Personne ne contestera que l’époque est propice au vélo. Pas même les aficionados de l’Automobile Club. Je vous passe les évidences sur l’empreinte carbone, le dérèglement climatique ou les particules fines qui gratouillent nos petits poumons de citadins. Mais bizarrement, pays de la Grande Boucle pourtant, la France a mal à sa bicyclette. Il paraît que plus de 90% des français en âge de marcher savent en faire, contre moins de 50% des américains (yeah !). Mais depuis les années 90, la part du vélo dans les déplacements des citadins français est tombée à 4% (bouhhh !). Sans aller jusqu’en Asie (Chine, Inde, Vietnam...) où l’usage du vélo représente dans certaines villes jusqu’à 70% des déplacements, ni même en Europe du Nord (Danemark, Pays-Bas...) - 30 à 40% - notre voisin transalpin (nord de la Botte en tout cas) a davantage développé les infrastructures et popularisé l’usage du vélo que nous ne l’avons fait chez nous. 

De la draisienne au vélocipède (XIXe s.), puis de la bicyclette au vélo (XXe s.), l’usage des deux-roues à l’huile de genoux n’a cessé de croître... jusqu’aux années 50. Mais qu’est-ce donc qui a fait qu’en France le biclou a loupé le coche ?!
La faute aux politiques publiques qui, depuis 50 ans au bas mot, ont privilégié la voiture et le « vélomoteur » pour des raisons économiques plus que culturelles.
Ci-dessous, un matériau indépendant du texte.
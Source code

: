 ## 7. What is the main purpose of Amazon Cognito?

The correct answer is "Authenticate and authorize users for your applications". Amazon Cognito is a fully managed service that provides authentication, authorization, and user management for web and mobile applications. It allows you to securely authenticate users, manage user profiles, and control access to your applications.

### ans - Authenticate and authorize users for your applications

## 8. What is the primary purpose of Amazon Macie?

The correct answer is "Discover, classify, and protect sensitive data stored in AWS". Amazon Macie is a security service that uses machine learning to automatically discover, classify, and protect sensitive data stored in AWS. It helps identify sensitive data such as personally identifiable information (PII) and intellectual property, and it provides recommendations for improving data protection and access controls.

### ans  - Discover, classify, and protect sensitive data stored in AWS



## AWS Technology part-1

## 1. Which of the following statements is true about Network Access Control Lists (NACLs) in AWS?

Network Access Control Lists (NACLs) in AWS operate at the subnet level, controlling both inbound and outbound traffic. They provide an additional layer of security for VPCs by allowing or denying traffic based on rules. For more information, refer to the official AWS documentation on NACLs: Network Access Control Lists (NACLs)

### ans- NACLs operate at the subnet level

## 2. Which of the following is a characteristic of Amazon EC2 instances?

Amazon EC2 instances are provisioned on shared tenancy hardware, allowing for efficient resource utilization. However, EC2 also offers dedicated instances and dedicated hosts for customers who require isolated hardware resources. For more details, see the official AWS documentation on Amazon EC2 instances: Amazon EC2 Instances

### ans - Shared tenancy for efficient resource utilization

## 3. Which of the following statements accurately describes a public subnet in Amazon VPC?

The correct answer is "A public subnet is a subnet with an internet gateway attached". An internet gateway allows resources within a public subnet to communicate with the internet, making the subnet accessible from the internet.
Par ailleurs, l’industrie française du cycle a développé jusqu’à il y a quelques années une stratégie délibérément axée sur l’usage sportif et de loisir du vélo. Et puis, peut-être cela a t-il correspondu aussi à l’esprit fortement individualiste qui, paraît-il, caractérise les hexagonaux. Le français serait-il chatouilleux en ce qui concerne sa liberté de déplacement (ou sa liberté tout court) ? On est à cheval sur la selle qu’on peut...
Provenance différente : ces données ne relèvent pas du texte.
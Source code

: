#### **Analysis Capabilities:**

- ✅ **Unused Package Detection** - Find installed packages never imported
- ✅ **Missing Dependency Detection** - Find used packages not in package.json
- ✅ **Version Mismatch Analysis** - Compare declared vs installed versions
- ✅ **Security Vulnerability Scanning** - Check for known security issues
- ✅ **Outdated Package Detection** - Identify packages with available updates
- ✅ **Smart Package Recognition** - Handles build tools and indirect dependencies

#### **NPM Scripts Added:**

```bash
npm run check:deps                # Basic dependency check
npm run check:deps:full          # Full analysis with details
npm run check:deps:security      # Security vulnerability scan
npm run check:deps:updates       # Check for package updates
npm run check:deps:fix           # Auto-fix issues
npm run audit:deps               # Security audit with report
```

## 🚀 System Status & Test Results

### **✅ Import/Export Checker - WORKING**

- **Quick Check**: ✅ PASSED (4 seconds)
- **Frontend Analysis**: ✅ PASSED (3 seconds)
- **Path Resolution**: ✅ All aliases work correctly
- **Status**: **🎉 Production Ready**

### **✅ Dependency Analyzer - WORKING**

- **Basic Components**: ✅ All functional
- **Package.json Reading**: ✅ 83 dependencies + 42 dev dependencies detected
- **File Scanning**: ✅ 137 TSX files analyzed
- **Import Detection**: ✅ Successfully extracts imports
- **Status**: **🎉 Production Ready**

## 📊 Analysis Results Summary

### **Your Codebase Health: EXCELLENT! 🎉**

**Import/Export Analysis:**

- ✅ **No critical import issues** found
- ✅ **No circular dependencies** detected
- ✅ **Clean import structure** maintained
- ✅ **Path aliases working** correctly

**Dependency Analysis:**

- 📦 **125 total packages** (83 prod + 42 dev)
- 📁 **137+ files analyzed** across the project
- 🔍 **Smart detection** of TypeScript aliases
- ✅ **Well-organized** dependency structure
Mais soyons positifs : nous devrions avoir quelques raisons d’espérer en la possibilité de mettre un coup de pédale en avant. Une publicité métropolitaine a fait son apparition récemment à Montpellier : « Le vélo est votre épargne ». Tiens donc ! Le levier serait-il, plus que la santé ou la sensibilité écologique, la rotondité du porte-monnaie ? Eh, pourquoi pas ?... On n’en est pas encore à voir dans les artères des villes se bousculer les vélo-cargos, les vélos-side-car ou autres vélos-poussettes, mais ça progresse doucement. A Paris déjà, la rue de Rivoli connaît en journée un flux débridé de cycles de tous acabits (je me la suis faite en trottinette, c’était chaud !). C’est toutefois un engouement encore récent – sauf pour quelques crealeadiens militants  - qu’il soit stimulé pour de bonnes raisons (mairies écolos de plus en plus nombreuses ? primes aux vélos à assistance électriques ?) ou de moins funs (budgets en souffrance ? contexte sanitaire et joies des confinements à modalités variables ?).

Ce que je remarque, à tout le moins, c’est qu’une acculturation est encore à faire. Quand je croise des cyclistes à la ville, je suis encore presque à tous coups le seul à assumer ma tête de Playmobil…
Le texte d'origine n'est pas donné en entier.